Segment Start: Records to use

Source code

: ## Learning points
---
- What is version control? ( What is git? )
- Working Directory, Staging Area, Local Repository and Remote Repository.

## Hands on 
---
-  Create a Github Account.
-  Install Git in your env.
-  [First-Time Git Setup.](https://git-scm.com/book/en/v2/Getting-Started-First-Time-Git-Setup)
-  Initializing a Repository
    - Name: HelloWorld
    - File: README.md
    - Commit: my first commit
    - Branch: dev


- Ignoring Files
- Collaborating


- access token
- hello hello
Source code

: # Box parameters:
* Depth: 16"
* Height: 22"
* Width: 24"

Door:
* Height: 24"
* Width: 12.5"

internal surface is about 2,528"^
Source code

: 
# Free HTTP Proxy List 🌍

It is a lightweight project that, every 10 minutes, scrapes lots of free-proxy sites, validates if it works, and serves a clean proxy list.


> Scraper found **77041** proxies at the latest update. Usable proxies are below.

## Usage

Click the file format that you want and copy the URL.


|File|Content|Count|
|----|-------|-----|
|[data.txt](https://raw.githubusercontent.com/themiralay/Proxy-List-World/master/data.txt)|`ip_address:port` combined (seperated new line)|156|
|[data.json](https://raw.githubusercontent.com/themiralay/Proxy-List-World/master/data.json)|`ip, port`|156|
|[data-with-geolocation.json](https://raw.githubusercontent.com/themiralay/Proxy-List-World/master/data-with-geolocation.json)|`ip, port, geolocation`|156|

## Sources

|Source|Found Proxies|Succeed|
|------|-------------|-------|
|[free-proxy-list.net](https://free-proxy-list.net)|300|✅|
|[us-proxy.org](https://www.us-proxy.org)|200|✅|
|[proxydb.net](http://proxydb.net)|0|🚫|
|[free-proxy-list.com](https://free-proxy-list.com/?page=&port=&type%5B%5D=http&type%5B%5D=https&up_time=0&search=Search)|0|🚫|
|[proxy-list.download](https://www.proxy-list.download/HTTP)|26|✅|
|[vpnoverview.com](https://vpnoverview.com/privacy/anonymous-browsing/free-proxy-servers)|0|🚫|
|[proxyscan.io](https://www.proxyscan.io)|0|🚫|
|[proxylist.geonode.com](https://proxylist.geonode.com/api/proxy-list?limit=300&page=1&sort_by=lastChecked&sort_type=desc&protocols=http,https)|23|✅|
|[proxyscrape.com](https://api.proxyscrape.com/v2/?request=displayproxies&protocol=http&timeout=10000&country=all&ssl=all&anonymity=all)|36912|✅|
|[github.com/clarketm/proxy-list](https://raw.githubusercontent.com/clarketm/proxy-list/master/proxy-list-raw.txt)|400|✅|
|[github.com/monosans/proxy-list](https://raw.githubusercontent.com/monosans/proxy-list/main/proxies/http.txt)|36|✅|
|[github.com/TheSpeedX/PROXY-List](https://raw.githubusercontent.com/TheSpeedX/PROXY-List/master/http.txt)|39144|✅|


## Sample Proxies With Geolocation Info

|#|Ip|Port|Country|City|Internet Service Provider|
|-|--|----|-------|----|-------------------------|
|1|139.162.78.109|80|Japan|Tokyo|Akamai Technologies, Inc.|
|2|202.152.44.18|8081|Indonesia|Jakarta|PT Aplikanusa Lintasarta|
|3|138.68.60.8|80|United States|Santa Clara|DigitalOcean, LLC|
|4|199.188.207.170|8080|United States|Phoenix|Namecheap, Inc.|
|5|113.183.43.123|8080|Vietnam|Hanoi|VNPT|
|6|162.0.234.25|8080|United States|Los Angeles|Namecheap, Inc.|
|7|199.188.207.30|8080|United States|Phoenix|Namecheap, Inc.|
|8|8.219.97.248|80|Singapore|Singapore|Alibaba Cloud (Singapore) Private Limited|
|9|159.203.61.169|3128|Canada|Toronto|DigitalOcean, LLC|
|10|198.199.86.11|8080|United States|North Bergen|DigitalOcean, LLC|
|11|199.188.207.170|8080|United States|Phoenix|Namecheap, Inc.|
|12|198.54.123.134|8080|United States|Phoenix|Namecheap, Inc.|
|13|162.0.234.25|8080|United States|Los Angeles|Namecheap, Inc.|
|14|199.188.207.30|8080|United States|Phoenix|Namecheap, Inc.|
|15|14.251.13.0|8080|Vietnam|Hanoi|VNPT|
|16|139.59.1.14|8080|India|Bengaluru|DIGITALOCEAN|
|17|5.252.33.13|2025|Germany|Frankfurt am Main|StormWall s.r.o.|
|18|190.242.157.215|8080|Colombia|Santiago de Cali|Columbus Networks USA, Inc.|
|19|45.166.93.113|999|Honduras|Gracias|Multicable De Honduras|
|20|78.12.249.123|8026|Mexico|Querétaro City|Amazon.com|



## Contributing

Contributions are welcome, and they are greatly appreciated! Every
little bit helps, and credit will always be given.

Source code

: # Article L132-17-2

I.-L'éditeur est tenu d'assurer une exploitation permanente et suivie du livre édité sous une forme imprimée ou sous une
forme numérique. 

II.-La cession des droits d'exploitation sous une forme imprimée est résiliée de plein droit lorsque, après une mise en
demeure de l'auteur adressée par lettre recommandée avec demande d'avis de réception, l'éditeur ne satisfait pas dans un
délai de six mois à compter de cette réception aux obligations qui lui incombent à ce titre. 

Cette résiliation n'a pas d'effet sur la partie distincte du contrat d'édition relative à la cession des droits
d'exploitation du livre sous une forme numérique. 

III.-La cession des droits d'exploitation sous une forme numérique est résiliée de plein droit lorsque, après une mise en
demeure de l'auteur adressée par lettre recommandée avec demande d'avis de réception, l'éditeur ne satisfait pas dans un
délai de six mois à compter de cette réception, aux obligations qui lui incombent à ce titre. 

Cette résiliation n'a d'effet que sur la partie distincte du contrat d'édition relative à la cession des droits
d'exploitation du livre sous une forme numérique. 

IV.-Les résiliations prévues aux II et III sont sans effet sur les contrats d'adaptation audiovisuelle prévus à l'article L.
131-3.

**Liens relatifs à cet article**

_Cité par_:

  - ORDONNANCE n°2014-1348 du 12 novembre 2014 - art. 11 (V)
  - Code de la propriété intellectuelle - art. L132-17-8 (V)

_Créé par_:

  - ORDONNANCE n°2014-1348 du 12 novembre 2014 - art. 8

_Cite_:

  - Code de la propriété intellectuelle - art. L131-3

Segment End: Records to use

■ Your instructions
Print all the data exactly as shown above.

■ Solution to this task
Source code

: ## Learning points
---
- What is version control? ( What is git? )
- Working Directory, Staging Area, Local Repository and Remote Repository.

## Hands on 
---
-  Create a Github Account.
-  Install Git in your env.
-  [First-Time Git Setup.](https://git-scm.com/book/en/v2/Getting-Started-First-Time-Git-Setup)
-  Initializing a Repository
    - Name: HelloWorld
    - File: README.md
    - Commit: my first commit
    - Branch: dev


- Ignoring Files
- Collaborating


- access token
- hello hello
Source code

: # Box parameters:
* Depth: 16"
* Height: 22"
* Width: 24"

Door:
* Height: 24"
* Width: 12.5"

internal surface is about 2,528"^
Source code

: 
# Free HTTP Proxy List 🌍

It is a lightweight project that, every 10 minutes, scrapes lots of free-proxy sites, validates if it works, and serves a clean proxy list.


> Scraper found **77041** proxies at the latest update. Usable proxies are below.

## Usage

Click the file format that you want and copy the URL.


|File|Content|Count|
|----|-------|-----|
|[data.txt](https://raw.githubusercontent.com/themiralay/Proxy-List-World/master/data.txt)|`ip_address:port` combined (seperated new line)|156|
|[data.json](https://raw.githubusercontent.com/themiralay/Proxy-List-World/master/data.json)|`ip, port`|156|
|[data-with-geolocation.json](https://raw.githubusercontent.com/themiralay/Proxy-List-World/master/data-with-geolocation.json)|`ip, port, geolocation`|156|

## Sources

|Source|Found Proxies|Succeed|
|------|-------------|-------|
|[free-proxy-list.net](https://free-proxy-list.net)|300|✅|
|[us-proxy.org](https://www.us-proxy.org)|200|✅|
|[proxydb.net](http://proxydb.net)|0|🚫|
|[free-proxy-list.com](https://free-proxy-list.com/?page=&port=&type%5B%5D=http&type%5B%5D=https&up_time=0&search=Search)|0|🚫|
|[proxy-list.download](https://www.proxy-list.download/HTTP)|26|✅|
|[vpnoverview.com](https://vpnoverview.com/privacy/anonymous-browsing/free-proxy-servers)|0|🚫|
|[proxyscan.io](https://www.proxyscan.io)|0|🚫|
|[proxylist.geonode.com](https://proxylist.geonode.com/api/proxy-list?limit=300&page=1&sort_by=lastChecked&sort_type=desc&protocols=http,https)|23|✅|
|[proxyscrape.com](https://api.proxyscrape.com/v2/?request=displayproxies&protocol=http&timeout=10000&country=all&ssl=all&anonymity=all)|36912|✅|
|[github.com/clarketm/proxy-list](https://raw.githubusercontent.com/clarketm/proxy-list/master/proxy-list-raw.txt)|400|✅|
|[github.com/monosans/proxy-list](https://raw.githubusercontent.com/monosans/proxy-list/main/proxies/http.txt)|36|✅|
|[github.com/TheSpeedX/PROXY-List](https://raw.githubusercontent.com/TheSpeedX/PROXY-List/master/http.txt)|39144|✅|


## Sample Proxies With Geolocation Info

|#|Ip|Port|Country|City|Internet Service Provider|
|-|--|----|-------|----|-------------------------|
|1|139.162.78.109|80|Japan|Tokyo|Akamai Technologies, Inc.|
|2|202.152.44.18|8081|Indonesia|Jakarta|PT Aplikanusa Lintasarta|
|3|138.68.60.8|80|United States|Santa Clara|DigitalOcean, LLC|
|4|199.188.207.170|8080|United States|Phoenix|Namecheap, Inc.|
|5|113.183.43.123|8080|Vietnam|Hanoi|VNPT|
|6|162.0.234.25|8080|United States|Los Angeles|Namecheap, Inc.|
|7|199.188.207.30|8080|United States|Phoenix|Namecheap, Inc.|
|8|8.219.97.248|80|Singapore|Singapore|Alibaba Cloud (Singapore) Private Limited|
|9|159.203.61.169|3128|Canada|Toronto|DigitalOcean, LLC|
|10|198.199.86.11|8080|United States|North Bergen|DigitalOcean, LLC|
|11|199.188.207.170|8080|United States|Phoenix|Namecheap, Inc.|
|12|198.54.123.134|8080|United States|Phoenix|Namecheap, Inc.|
|13|162.0.234.25|8080|United States|Los Angeles|Namecheap, Inc.|
|14|199.188.207.30|8080|United States|Phoenix|Namecheap, Inc.|
|15|14.251.13.0|8080|Vietnam|Hanoi|VNPT|
|16|139.59.1.14|8080|India|Bengaluru|DIGITALOCEAN|
|17|5.252.33.13|2025|Germany|Frankfurt am Main|StormWall s.r.o.|
|18|190.242.157.215|8080|Colombia|Santiago de Cali|Columbus Networks USA, Inc.|
|19|45.166.93.113|999|Honduras|Gracias|Multicable De Honduras|
|20|78.12.249.123|8026|Mexico|Querétaro City|Amazon.com|



## Contributing

Contributions are welcome, and they are greatly appreciated! Every
little bit helps, and credit will always be given.

Source code

: # Article L132-17-2

I.-L'éditeur est tenu d'assurer une exploitation permanente et suivie du livre édité sous une forme imprimée ou sous une
forme numérique. 

II.-La cession des droits d'exploitation sous une forme imprimée est résiliée de plein droit lorsque, après une mise en
demeure de l'auteur adressée par lettre recommandée avec demande d'avis de réception, l'éditeur ne satisfait pas dans un
délai de six mois à compter de cette réception aux obligations qui lui incombent à ce titre. 

Cette résiliation n'a pas d'effet sur la partie distincte du contrat d'édition relative à la cession des droits
d'exploitation du livre sous une forme numérique. 

III.-La cession des droits d'exploitation sous une forme numérique est résiliée de plein droit lorsque, après une mise en
demeure de l'auteur adressée par lettre recommandée avec demande d'avis de réception, l'éditeur ne satisfait pas dans un
délai de six mois à compter de cette réception, aux obligations qui lui incombent à ce titre. 

Cette résiliation n'a d'effet que sur la partie distincte du contrat d'édition relative à la cession des droits
d'exploitation du livre sous une forme numérique. 

IV.-Les résiliations prévues aux II et III sont sans effet sur les contrats d'adaptation audiovisuelle prévus à l'article L.
131-3.

**Liens relatifs à cet article**

_Cité par_:

  - ORDONNANCE n°2014-1348 du 12 novembre 2014 - art. 11 (V)
  - Code de la propriété intellectuelle - art. L132-17-8 (V)

_Créé par_:

  - ORDONNANCE n°2014-1348 du 12 novembre 2014 - art. 8

_Cite_:

  - Code de la propriété intellectuelle - art. L131-3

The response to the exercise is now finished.